Class resumed and I learned a few things and still use the skills as a rigger every once in a while.

After the day long class, the Gunny offered to buy me a beer. He wanted to know about my reference to putting toothmareks on the sergeant's throat. I told him the unvarnished truth and he grinned. He said that perception of being a badass is a big part of the game.

The skipper had been through the ranks, enlisting as a private before getting Warranted as a helicopter pilot and finally commisssioning as an artillery officer.

Although he had enough hours to automatically receive flight pay he occasionally took one up to stay current.

Most of the missing property was stuff like desks and chairs and for some reason the supply sergeant was having no luck trading stuff to get them. The furniture was actually flimsy junk and fairly light. 

We didn't care what shape the stuff was in as we were simply going to turn it in to get it off of the property books.

There was a mechanism in place to get stuff off of the books but it involved an awful lot of paperwork and sometimes a hearing. While I suppose the skipper could have simply had Supply Daddy do the paperwork, hearings of any sort are to be avoided at all costs. 

I asked the skipper if he had any plans to make any night helicopter flights and he looked up at with interest yet said nothing. I said I'd get back with him.

I went back to supply and asked the supply sergeant if he  could turn in a broken chair and he looked at me and asked me why I wanted to do that and I told him I wanted to case the property disposal lot.

Ten minutes later I was in a jeep headed there and an hour and a half I returned with a general layout. A causal comment to a WAC let me know the lot was unguarded. I also looked very carefully for phone poles and things that could chew up a rotor balde and destroy a chopper.

I got back to the battery late for formation and went straight into the First Sergeant's office expecting to have to explain why I missed formation.  As soon as I stuck my face into the orderly room Top looked up and nodded. He knew I was out on business.

The skipper was in and I dropped in on him and suggested that maybe if I sneaked into the property disposal lot and hooked a bunch of desks and chairs together he could lift them with a chopper.

The lot was fairly secluded and unguarded. We'd just scoop the stuff up, haul it into the woods somewhere and haul it back to the battery and turn it in piecemeal.

He said I was crazy. I shrugged and told him that I thought it was bold enough to get away with. I also gave him a full report on possible obstacles in the area. I drew them out carefully. He told me I was nuts and had watched too much TV.

Two days later he called me in and asked me how I would pull such a stunt off. I told him to have a duece n' half waiting in the woods and simply fly over the property yard, drop down, let me hook the stuff onto the sling hook and go straight up and haul the stuff off.

He could lower the chopper near the truck, release the sling and continue his flight. How he got the OK to fly around over  post was on him.

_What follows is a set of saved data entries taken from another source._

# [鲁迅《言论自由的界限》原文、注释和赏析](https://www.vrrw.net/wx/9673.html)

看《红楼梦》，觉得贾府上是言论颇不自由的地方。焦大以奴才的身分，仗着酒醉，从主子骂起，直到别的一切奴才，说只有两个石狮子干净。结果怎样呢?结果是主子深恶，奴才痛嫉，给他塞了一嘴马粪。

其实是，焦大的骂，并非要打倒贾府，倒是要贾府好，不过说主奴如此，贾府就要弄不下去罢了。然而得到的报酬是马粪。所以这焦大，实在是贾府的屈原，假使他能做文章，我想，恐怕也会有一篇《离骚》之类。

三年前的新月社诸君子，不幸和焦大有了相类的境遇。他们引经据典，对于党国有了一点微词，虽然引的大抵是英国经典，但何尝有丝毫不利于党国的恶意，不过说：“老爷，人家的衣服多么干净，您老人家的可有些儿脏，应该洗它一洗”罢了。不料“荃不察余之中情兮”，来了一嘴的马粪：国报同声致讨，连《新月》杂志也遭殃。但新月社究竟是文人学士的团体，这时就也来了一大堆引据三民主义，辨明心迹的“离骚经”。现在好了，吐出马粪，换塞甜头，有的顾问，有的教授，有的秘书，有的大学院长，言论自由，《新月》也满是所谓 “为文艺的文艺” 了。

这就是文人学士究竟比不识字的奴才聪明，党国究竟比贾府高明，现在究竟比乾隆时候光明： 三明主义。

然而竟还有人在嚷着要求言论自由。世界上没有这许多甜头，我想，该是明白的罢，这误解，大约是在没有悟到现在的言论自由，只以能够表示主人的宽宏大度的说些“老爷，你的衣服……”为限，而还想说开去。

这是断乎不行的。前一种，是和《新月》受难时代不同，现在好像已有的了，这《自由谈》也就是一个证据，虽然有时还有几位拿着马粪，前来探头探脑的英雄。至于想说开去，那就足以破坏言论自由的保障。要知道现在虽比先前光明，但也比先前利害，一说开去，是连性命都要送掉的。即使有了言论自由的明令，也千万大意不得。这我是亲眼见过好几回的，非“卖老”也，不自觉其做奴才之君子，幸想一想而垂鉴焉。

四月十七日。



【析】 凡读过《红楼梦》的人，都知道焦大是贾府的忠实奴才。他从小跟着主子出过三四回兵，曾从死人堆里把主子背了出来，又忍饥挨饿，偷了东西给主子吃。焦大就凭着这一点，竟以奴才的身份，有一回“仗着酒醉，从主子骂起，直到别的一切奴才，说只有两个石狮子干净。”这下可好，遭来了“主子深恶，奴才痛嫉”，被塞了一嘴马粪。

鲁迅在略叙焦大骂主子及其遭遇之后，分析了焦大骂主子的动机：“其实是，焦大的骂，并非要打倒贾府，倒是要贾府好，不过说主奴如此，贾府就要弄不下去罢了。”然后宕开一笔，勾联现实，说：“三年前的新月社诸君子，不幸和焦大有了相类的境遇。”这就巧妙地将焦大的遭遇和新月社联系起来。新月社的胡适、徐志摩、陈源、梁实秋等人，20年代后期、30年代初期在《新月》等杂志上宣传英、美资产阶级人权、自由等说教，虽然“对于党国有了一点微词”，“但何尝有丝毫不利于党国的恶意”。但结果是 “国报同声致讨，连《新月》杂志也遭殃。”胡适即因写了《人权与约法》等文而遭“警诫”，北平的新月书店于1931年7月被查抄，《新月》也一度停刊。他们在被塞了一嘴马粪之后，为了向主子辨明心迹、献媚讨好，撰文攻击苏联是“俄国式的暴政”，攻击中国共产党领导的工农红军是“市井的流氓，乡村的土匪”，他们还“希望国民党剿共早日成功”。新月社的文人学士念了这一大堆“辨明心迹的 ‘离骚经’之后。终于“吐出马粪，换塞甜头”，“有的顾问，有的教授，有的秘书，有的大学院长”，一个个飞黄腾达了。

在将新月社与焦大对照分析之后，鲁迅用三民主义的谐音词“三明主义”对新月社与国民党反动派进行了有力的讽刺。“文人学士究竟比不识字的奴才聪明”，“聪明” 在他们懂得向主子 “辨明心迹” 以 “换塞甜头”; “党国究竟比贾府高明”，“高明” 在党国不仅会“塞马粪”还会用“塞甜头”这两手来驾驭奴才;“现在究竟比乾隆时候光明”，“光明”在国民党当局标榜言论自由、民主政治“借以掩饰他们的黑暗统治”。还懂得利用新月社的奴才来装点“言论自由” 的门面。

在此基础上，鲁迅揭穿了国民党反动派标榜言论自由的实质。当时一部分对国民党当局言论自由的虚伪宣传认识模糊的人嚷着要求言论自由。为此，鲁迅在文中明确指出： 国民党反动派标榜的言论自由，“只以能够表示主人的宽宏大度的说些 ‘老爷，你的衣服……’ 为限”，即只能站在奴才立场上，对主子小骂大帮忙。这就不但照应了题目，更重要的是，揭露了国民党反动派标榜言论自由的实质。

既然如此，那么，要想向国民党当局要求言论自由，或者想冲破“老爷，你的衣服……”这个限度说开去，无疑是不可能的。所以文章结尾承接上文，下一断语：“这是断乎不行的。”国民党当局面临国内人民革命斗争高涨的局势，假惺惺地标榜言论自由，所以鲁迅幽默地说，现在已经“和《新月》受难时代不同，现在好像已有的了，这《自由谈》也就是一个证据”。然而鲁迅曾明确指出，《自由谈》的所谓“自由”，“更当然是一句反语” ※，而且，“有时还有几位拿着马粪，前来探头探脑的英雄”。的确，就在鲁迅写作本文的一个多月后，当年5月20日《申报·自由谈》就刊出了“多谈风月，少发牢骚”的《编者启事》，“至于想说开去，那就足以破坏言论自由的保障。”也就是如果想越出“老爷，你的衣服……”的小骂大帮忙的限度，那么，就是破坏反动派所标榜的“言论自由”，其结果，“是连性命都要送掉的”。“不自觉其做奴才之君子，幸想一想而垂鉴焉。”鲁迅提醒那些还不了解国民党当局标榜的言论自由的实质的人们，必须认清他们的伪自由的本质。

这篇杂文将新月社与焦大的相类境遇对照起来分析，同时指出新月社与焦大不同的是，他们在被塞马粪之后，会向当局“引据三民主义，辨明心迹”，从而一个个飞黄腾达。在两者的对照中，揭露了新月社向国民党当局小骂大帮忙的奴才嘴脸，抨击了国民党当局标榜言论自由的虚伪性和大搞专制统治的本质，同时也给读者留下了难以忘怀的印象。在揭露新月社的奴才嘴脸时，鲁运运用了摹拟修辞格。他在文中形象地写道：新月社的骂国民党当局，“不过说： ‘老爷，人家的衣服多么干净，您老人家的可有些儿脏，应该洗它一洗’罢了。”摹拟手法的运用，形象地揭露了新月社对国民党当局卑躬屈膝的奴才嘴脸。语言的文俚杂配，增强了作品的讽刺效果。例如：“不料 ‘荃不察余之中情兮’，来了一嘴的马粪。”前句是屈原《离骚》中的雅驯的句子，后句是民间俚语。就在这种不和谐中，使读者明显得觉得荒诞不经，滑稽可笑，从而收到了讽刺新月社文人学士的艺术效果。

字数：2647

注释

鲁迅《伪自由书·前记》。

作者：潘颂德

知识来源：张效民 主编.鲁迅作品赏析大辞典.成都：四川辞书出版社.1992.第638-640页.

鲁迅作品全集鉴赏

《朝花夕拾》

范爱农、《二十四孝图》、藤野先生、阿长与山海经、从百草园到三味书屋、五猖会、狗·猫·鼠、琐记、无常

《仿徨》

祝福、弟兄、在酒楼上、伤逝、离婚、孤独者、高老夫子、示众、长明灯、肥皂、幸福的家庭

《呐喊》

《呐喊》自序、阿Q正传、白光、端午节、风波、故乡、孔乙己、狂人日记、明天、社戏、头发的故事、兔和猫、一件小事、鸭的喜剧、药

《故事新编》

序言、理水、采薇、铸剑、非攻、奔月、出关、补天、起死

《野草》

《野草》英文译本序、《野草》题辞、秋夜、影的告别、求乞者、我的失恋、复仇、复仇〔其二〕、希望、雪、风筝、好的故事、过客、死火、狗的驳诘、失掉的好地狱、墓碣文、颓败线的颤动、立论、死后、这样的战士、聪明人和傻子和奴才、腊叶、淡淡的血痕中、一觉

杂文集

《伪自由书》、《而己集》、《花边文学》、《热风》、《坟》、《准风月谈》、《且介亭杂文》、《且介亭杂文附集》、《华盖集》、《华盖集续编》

The next day he told me I had to add a couple of chairs to the list. I said nothing but figured out he had made a deal with someone at Butts Field.

We scheduled the foray for when our battery was supposed to be guarding the motor pool because we knew we could get past the guard. Supply Daddy would just show him a dispatch and we'd drive off with a duece n' half unquestioned.

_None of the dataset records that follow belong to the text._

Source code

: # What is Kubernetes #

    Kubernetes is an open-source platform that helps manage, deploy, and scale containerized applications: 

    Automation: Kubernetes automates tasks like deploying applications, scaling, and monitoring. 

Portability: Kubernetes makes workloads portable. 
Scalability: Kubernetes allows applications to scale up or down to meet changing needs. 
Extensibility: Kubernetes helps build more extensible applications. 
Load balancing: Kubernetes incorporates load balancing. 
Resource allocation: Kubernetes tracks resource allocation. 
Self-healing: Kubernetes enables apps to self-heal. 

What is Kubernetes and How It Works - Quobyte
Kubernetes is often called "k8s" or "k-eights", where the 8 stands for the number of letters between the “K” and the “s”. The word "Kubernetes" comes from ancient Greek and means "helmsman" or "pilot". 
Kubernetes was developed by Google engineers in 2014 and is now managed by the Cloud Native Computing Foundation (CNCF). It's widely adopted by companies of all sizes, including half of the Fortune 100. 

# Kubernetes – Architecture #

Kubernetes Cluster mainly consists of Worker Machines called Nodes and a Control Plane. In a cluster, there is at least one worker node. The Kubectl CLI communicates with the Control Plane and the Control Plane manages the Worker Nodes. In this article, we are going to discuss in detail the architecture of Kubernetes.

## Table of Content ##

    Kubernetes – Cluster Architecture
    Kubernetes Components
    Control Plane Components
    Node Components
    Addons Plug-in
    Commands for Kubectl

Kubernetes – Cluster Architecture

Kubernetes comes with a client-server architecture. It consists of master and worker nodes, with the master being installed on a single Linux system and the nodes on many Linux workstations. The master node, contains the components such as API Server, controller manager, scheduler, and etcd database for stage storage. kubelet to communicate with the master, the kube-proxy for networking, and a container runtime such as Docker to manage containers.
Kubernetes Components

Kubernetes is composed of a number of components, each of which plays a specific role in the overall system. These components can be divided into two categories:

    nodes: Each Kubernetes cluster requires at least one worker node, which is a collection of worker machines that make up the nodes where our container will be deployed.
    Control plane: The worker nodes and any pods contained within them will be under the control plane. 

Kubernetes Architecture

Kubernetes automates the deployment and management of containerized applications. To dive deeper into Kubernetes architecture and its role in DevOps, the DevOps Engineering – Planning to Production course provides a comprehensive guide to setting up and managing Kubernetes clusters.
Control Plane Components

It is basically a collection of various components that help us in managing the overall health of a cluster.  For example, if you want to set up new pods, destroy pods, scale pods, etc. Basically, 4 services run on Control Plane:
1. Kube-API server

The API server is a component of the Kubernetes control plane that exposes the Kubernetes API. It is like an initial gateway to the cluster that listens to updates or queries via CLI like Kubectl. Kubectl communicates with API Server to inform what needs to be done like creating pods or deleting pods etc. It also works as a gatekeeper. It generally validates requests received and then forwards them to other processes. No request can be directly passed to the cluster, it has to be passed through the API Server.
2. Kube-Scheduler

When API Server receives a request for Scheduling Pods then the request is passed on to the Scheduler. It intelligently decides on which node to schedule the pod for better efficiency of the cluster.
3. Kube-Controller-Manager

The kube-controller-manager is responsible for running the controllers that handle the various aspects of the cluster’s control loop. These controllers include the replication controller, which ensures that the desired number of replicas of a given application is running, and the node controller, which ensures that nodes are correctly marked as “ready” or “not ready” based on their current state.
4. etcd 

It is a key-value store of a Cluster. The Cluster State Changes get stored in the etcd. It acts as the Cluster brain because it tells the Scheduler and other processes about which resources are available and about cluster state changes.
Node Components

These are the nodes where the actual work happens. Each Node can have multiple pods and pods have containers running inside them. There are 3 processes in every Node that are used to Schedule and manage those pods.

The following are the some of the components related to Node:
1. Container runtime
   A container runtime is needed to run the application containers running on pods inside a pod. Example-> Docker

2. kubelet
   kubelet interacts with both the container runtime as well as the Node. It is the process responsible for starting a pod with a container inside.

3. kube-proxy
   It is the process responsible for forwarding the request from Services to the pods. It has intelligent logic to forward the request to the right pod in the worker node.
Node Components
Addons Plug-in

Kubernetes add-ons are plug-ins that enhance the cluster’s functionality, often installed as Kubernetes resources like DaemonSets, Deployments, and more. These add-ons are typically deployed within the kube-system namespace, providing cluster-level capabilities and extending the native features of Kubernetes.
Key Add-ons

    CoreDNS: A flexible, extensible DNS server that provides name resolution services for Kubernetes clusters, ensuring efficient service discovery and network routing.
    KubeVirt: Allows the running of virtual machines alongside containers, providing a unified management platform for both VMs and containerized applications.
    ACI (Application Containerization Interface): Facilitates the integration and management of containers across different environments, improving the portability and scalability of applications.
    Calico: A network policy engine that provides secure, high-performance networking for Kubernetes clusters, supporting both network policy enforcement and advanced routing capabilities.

On the evening of the foray I got dropped off near the disposal yard by the supply daddy and slipped into the darkness dragging a duffel bag with rope in it. I quietly approached the side and started looking for a way in. I found more than I was expecting.

Not only was there a hole big enough to drive a jeep through but there was a pile of desks, chairs and bunks outside the fence. I went through the pile quickly and sorted it out and threaded my rope through all of the stuff we needed.

I was happy not to have needed my fencing tool to cut through the chain mail. The fencing tool is pretty handy. Anyone that's ever driven through cattle country and seen a roll of barbed wire has lost ten of them.

Then I went inside the yard and grabbed a couple of chairs that we needed. On the ground I saw something and snagged it. I to this day don't know how it got there but I snagged a bayonet and sheath still in the wrapper!

Bayonets were damned hard to come by. In my arms room they were kept in a footlocker that not only was padlocked but banded shut with a banding machine. I made damned good and sure I put it in the duffel bag out of sight of Supply Daddy who would take it from me.

The B Battery armorer said he was short one and I knew that he would cheerfully swap his unaccounted for M-60 spare barrel kit of it. I wasn't short a spare barrel kit but I wanted an extra.

I laid on my back for about an hour watching the stars and then heard the whomp-whomp of an approaching Huey and flashed a signal  with a flashlight. I was rewarded with a quick shot of landing lights.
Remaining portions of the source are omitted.